La Compagnie du Vent revoit son projet éolien offshore en Manche

La première version ayant été rejetée par le préfet de la Seine-Maritime en raison de la présence de munitions dans cette zone, la Compagnie du Vent a présenté une nouvelle version de son projet de parc éolien en mer des Deux Côtes.

Energie  |    |  Carine Seghier Actu-Environnement.com
Réel danger ou fausse raison, la présence de mines datant des guerres mondiales a été l'explication fournie par la préfecture de Seine-Maritime pour ne pas instruire le dossier du projet éolien offshore prévu au large entre Le Tréport et Saint-Valery-sur-Somme. Déposé par la Compagnie du Vent ce dossier prévoyait l'installation de 156 éoliennes pour une puissance totale de 702 MW. Mais depuis son annonce, il rencontre une vive opposition de la part des marins pêcheurs de la région et des associations d'opposants à l'éolien industriel.
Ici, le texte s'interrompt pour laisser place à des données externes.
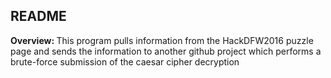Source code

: <h2>README</h2>
<p><b> Overview: </b>This program pulls information from the HackDFW2016 puzzle page
 and sends the information to another github project which performs a brute-force submission of the caesar cipher
 decryption
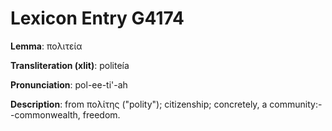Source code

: # Lexicon Entry G4174

**Lemma**: πολιτεία

**Transliteration (xlit)**: politeía

**Pronunciation**: pol-ee-ti'-ah

**Description**:
from πολίτης ("polity"); citizenship; concretely, a community:--commonwealth, freedom.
Aujourd'hui la Compagnie du Vent a revu sa copie en présentant fin avril une nouvelle version de son dossier auprès des préfectures de la Somme et de la Seine-Maritime de son projet de parc éolien en mer des Deux Côtes. Le nouveau projet s'éloigne en partie de la zone minée, occupe une superficie moindre, accueille moins d'éoliennes et reste un atout pour l'amélioration des conditions de pêche et le développement économique local, indique dans un communiqué la Compagnie du Vent.
En effet, le nouveau projet des Deux Côtes, qui représente un investissement de 1,4 milliards d'euros, est composé de 141 éoliennes (au lieu de 156) de 5 mégawatts chacune, portant la puissance totale du parc à 705 mégawatts. Il produira environ 2,16 térawattheures chaque année. Même si le parc est toujours distant de plus de 14 kilomètres de la côte, la Compagnie du Vent l'a légèrement déplacé pour avoir une moindre emprise sur la zone minée, cause officielle du refus de la préfecture d'instruire la première demande d'occupation du domaine public maritime en décembre 2006. De plus, le nombre de machines ayant été revu à la baisse, la superficie occupée a également diminué pour arriver à environ 70 kilomètres carrés. En outre, la Compagnie du Vent propose d'installer des récifs artificiels entre les éoliennes afin de favoriser le développement de la ressource halieutique.
De plus, la Compagnie du Vent, par l'intermédiaire de la société Biocar qui lui est adossée, s'apprêtant à construire une usine de biodiesel, elle se dit prête à discuter un accès privilégié au biocarburant pour les pêcheurs afin de réduire leur facture énergétique et leurs émissions de gaz à effet de serre.

Selon la Compagnie du Vent, l'installation du parc des Deux Côtes créera plus de 2 000 emplois pendant trois ans pour la construction, puis environ 250 emplois directs et indirects pour l'exploitation et la maintenance des éoliennes.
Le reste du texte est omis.